On n'en finirait pas d'énumérer les raisons qu'un cinéphile a d'apprécier Les quatre cents coup :  manifeste d'un courant majeur de l'histoire du cinéma, clins d'oeil multiples (cameos de Jean Claude Brialy, Jeanne Moreau, Jacques Demy, Jean Douchet et Truffaut lui-même), aspects autobiographiques, hommages multiples au cinéma (les enfants volent des photos d'un film de Bergman, la famille va voir le dernier Rivette, le film est dédié à Bazin).
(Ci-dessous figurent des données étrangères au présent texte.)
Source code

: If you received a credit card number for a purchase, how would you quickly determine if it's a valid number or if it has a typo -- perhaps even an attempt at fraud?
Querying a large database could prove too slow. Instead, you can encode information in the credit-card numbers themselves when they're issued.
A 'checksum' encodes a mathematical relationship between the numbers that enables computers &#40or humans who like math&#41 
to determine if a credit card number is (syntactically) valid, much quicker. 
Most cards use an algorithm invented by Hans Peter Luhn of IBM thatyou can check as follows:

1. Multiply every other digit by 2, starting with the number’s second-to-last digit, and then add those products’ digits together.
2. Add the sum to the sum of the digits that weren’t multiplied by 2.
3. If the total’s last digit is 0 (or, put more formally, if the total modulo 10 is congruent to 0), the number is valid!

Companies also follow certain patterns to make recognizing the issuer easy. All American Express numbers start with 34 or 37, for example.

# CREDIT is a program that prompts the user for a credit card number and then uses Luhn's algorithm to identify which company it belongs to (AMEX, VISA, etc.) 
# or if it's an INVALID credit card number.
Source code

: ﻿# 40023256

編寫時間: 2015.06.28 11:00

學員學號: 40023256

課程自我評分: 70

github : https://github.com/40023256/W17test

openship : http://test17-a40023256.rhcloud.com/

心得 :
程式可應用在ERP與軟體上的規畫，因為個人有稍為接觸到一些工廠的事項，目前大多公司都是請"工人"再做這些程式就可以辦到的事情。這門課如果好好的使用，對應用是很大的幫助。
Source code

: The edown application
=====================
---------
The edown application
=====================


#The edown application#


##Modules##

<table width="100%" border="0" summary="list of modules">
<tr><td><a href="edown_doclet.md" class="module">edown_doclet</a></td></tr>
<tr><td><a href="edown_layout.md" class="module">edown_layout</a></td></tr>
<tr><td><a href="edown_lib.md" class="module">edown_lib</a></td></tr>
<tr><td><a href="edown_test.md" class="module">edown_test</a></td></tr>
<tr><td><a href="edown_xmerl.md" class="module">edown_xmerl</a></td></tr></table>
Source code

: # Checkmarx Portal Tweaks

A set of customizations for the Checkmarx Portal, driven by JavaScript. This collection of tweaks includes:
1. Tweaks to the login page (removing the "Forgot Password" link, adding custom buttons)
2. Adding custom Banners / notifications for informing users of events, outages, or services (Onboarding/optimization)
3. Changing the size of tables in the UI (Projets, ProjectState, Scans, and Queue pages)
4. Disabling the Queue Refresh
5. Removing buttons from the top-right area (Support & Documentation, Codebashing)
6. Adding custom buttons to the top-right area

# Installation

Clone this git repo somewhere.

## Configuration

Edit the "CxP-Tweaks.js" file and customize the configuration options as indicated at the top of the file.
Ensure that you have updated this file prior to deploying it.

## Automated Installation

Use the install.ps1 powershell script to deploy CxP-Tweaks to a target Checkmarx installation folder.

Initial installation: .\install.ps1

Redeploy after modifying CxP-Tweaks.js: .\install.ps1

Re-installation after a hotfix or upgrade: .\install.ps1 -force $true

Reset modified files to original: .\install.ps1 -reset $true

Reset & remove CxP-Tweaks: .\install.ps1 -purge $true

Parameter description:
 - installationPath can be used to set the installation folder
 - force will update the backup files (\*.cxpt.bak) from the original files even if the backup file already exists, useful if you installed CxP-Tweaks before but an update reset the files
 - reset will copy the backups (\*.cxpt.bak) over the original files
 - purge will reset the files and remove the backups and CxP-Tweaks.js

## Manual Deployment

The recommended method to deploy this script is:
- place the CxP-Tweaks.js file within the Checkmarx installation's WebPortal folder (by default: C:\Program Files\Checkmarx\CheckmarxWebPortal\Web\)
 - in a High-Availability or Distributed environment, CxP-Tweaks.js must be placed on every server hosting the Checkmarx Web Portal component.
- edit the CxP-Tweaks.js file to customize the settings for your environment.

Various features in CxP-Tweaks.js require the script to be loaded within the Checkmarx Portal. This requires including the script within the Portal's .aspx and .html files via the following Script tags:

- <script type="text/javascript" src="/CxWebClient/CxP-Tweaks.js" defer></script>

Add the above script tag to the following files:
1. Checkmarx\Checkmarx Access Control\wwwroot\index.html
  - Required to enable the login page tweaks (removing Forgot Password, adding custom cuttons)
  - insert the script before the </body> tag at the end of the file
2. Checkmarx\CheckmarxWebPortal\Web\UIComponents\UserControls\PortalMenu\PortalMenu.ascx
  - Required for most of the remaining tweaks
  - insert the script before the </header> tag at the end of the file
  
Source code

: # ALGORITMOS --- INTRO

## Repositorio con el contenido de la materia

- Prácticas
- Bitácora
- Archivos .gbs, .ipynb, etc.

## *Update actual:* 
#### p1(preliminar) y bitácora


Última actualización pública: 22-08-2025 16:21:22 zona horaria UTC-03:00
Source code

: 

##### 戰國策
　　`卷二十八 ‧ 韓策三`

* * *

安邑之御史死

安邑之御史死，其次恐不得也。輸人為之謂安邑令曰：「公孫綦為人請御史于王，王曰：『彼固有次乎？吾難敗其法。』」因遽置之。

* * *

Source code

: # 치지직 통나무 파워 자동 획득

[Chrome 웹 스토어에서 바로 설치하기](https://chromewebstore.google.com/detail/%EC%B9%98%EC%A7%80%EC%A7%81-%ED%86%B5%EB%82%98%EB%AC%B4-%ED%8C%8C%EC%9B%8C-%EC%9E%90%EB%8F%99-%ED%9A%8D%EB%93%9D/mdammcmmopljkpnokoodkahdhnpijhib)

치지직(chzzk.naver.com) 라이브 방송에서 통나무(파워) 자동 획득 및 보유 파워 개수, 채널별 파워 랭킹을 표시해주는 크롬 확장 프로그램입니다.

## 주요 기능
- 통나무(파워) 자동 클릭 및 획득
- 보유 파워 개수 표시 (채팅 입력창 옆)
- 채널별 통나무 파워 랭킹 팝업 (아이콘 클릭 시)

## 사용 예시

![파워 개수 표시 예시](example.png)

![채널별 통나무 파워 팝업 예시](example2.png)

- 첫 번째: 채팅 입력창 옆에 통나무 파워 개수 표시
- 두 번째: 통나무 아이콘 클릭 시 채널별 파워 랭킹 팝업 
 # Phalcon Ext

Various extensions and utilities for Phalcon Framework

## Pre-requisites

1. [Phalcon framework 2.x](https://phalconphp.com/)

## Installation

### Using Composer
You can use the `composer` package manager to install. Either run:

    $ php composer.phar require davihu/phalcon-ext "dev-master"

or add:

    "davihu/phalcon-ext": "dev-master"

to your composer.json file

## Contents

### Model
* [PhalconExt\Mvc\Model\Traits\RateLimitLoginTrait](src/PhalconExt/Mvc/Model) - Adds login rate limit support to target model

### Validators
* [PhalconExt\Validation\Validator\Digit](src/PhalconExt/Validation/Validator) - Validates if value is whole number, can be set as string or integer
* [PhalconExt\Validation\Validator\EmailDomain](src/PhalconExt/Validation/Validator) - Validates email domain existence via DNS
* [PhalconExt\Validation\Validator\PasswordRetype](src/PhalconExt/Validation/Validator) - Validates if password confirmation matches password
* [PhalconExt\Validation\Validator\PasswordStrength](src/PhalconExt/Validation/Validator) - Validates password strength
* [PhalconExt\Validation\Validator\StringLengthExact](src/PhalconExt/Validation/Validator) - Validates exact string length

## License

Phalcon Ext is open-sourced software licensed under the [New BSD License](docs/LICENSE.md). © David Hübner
L'opportunité qu'offre l'arrivée des films de Truffaut sur Netflix nous permet d'aller au-delà de la légende, de revoir le film et de le juger pour ce qu'il est : un superbe portrait de la jeunesse. La photographie de Henri Decaë,  qui magnifie les rues de Paris, et la musique entêtante de Jean Constantin forment un écrin parfait à l'interprétation magistrale de Jean-Pierre Léaud, interprète définitif de l'innocence bafouée. 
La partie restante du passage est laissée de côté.